We performed a retrospective chart review of adults with TSC who attended the outpatient clinic of the University Medical Center Utrecht in the Netherlands from 1990 to 2015 (N = 363; on average 33.6 years of follow-up). HRQoL data were assessed in 2012 using the Health Utility Index version 3 (HUI-3) questionnaire completed by patients or caregivers (N = 214 with HUI score and ≥1 TSC manifestation, including renal angiomyolipomas [rAMLs], subependymal giant cell astrocytoma [SEGA], or epilepsy).

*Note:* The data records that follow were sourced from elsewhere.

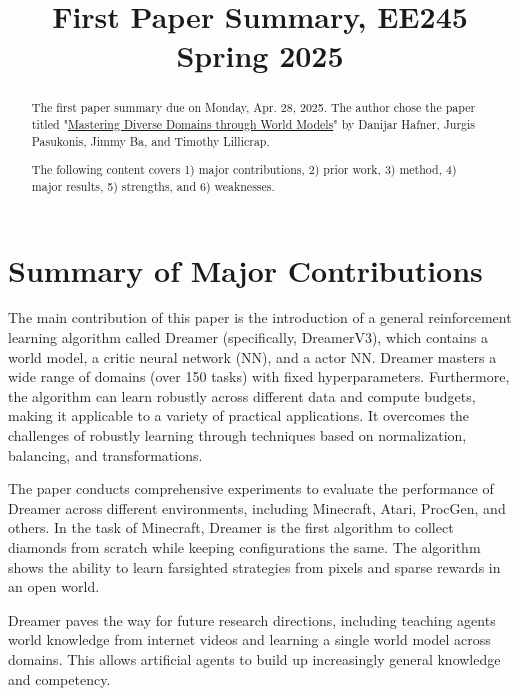 \documentclass{article}
\title{First Paper Summary, EE245 Spring 2025}
\begin{document}

\maketitle

\begin{abstract}
  The first paper summary due on Monday, Apr. 28, 2025. The author chose the paper titled "\underline{Mastering Diverse Domains through World Models}" by Danijar Hafner, Jurgis Pasukonis, Jimmy Ba, and Timothy Lillicrap.

  The following content covers 1) major contributions, 2) prior work, 3) method, 4) major results, 5) strengths, and 6) weaknesses.
\end{abstract}


\section{Summary of Major Contributions}

The main contribution of this paper \cite{hafner2023mastering} is the introduction of a general reinforcement learning algorithm called Dreamer (specifically, DreamerV3), which contains a world model, a critic neural network (NN), and a actor NN. Dreamer masters a wide range of domains (over 150 tasks) with fixed hyperparameters. Furthermore, the algorithm can learn robustly across different data and compute budgets, making it applicable to a variety of practical applications. It overcomes the challenges of robustly learning through techniques based on normalization, balancing, and transformations.

The paper conducts comprehensive experiments to evaluate the performance of Dreamer across different environments, including Minecraft, Atari, ProcGen, and others. In the task of Minecraft, Dreamer is the first algorithm to collect diamonds from scratch while keeping configurations the same. The algorithm shows the ability to learn farsighted strategies from pixels and sparse rewards in an open world.

Dreamer paves the way for future research directions, including teaching agents world knowledge from internet videos and learning a single world model across domains. This allows artificial agents to build up increasingly general knowledge and competency.
\end{document}
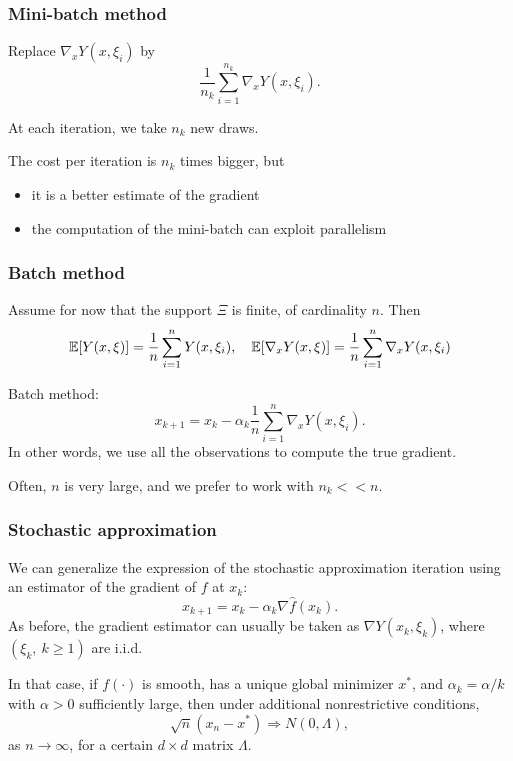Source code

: \documentclass[usepdftitle=false, aspectratio=169]{beamer}
\begin{document}
\begin{frame}
\frametitle{Mini-batch method}

Replace $\nabla_x Y(x,\xi_i)$ by
$$
\frac{1}{n_k} \sum_{i = 1}^{n_k} \nabla_x Y(x,\xi_i).
$$

\mbox{}

At each iteration, we take $n_k$ new draws.

\mbox{}

The cost per iteration is $n_k$ times bigger, but
\begin{itemize}
	\item it is a better estimate of the gradient
	\item the computation of the mini-batch can exploit parallelism
\end{itemize}

\end{frame}

\begin{frame}
\frametitle{Batch method}

Assume for now that the support $\Xi$ is finite, of cardinality $n$. Then
$$
{\mathbb{E}}[Y(x,\xi)] = \frac{1}{n} \sum_{i = 1}^n Y(x,\xi_i), \quad {\mathbb{E}}[\nabla_x Y(x,\xi)] = \frac{1}{n} \sum_{i = 1}^n \nabla_x Y(x,\xi_i)
$$

\mbox{}

Batch method:
$$
x_{k+1} = x_k - \alpha_k \frac{1}{n} \sum_{i = 1}^{n} \nabla_x Y(x,\xi_i).
$$
In other words, we use all the observations to compute the true gradient.

\mbox{}

Often, $n$ is very large, and we prefer to work with $n_k << n$.

\end{frame}

\begin{frame}
\frametitle{Stochastic approximation}

We can generalize the expression of the stochastic approximation iteration using an estimator of the gradient of $f$ at $x_k$:
$$
x_{k+1} = x_k - \alpha_k\nabla\hat{f}(x_k).
$$
As before, the gradient estimator can usually be taken as $\nabla Y ( x_k, \xi_k )$,
where $(\xi_k,\ k \geq 1)$ are i.i.d.

\mbox{}

In that case, if $f(\cdot)$ is smooth, has a unique global minimizer $x^*$, and $\alpha_k = \alpha / k$ with $\alpha > 0$ sufficiently large, then under additional nonrestrictive conditions,
$$
\sqrt{n} \left(x_n - x^*\right) \Rightarrow N(0, \Lambda), 
$$
as $n \rightarrow \infty$, for a certain $d \times d$ matrix $\Lambda$.

\end{frame}
\end{document}
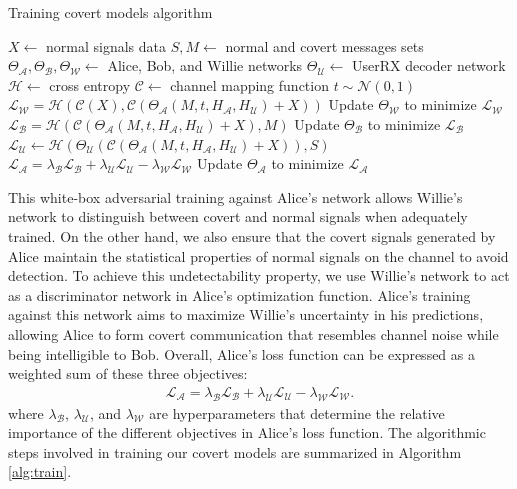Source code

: \begin{algorithm}[tp!]
	\caption{Training covert models algorithm}\label{alg:train}
	\small
	\begin{algorithmic}
		\State $X \gets$ normal signals data
		\State $S, M \gets$ normal and covert messages sets
		\State $\Theta_{\mathcal{A}}, \Theta_{\mathcal{B}}, \Theta_{\mathcal{W}} \gets$ Alice, Bob, and Willie networks
		\State $\Theta_{\mathcal{U}} \gets$ UserRX decoder network
		\State $\mathcal{H} \gets$ cross entropy 
		\State $\mathcal{C} \gets$ channel mapping function
		\State $t \sim \mathcal{N}(0, 1)$
		\State $\mathcal{L}_{\mathcal{W}} = \mathcal{H}(\mathcal{C}(X), \mathcal{C}(\Theta_{\mathcal{A}}(M, t, H_{\mathcal{A}}, H_{\mathcal{U}}) + X))$
		\State Update $\Theta_{\mathcal{W}}$ to minimize $\mathcal{L}_{\mathcal{W}}$
		\State $\mathcal{L}_{\mathcal{B}} = \mathcal{H}(\mathcal{C}(\Theta_{\mathcal{A}}(M, t, H_{\mathcal{A}}, H_{\mathcal{U}}) + X), M)$
		\State Update $\Theta_{\mathcal{B}}$ to minimize $\mathcal{L}_{\mathcal{B}}$
		\State $\mathcal{L}_{\mathcal{U}} \gets \mathcal{H}(\Theta_{\mathcal{U}}(\mathcal{C}(\Theta_{\mathcal{A}}(M, t, H_{\mathcal{A}}, H_{\mathcal{U}}) + X)), S)$
		\State
		$\mathcal{L}_{\mathcal{A}} = \lambda_{\mathcal{B}} \mathcal{L}_{\mathcal{B}} + \lambda_{\mathcal{U}} \mathcal{L}_{\mathcal{U}} - \lambda_{\mathcal{W}} \mathcal{L}_{\mathcal{W}}$
		\State Update $\Theta_{\mathcal{A}}$ to minimize $\mathcal{L}_{\mathcal{A}}$
		\EndFor
	\end{algorithmic}
\end{algorithm}

This white-box adversarial training against Alice's network allows Willie's network to distinguish between covert and normal signals when adequately trained. On the other hand, we also ensure that the covert signals generated by Alice maintain the statistical properties of normal signals on the channel to avoid detection. To achieve this undetectability property, we use Willie's network to act as a discriminator network in Alice's optimization function. Alice's training against this network aims to maximize Willie's uncertainty in his predictions, allowing Alice to form covert communication that resembles channel noise while being intelligible to Bob. Overall, Alice's loss function can be expressed as a weighted sum of these three objectives:
\begin{equation}
	\begin{array}{l} \label{alice_loss}
		\mathcal{L}_{\mathcal{A}} = \lambda_{\mathcal{B}} \mathcal{L}_{\mathcal{B}} + \lambda_{\mathcal{U}} \mathcal{L}_{\mathcal{U}} - \lambda_{\mathcal{W}} \mathcal{L}_{\mathcal{W}}.
	\end{array}
\end{equation}
where \(\lambda_{\mathcal{B}}\), \(\lambda_{\mathcal{U}}\), and \(\lambda_{\mathcal{W}}\) are hyperparameters that determine the relative importance of the different objectives in Alice's loss function. The algorithmic steps involved in training our covert models are summarized in Algorithm \ref{alg:train}.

Of 214 patients in the study sample, 171 had TSC-associated epilepsy (with or without rAML/SEGA), 37 had TSC and rAML (without epilepsy or SEGA), and 6 had other combinations of manifestations. The median HUI score for the 214 patients with ≥1 TSC manifestation was 0.51 (-0.371 to 1 scale, 1 = perfect health, 0 = death, <0 = worse than death). Among all components used to build the overall HUI score, the cognition component had the lowest score (mean = 0.47; 0-1 scale). Patients with TSC-epilepsy had significantly lower overall HUI than patients with TSC and rAML only (median HUI = 0.31 vs 0.95, P < .05), especially those who were in refractory state for prolonged periods of time (median HUI = -0.11 among patients with seizures during the entire duration of their follow-up time). In multivariate analyses, severe impairment of daily functioning was the strongest predictor of HRQoL decrement (adjusted HUI difference between patients with severe vs. no impairment = -0.55, P < .05).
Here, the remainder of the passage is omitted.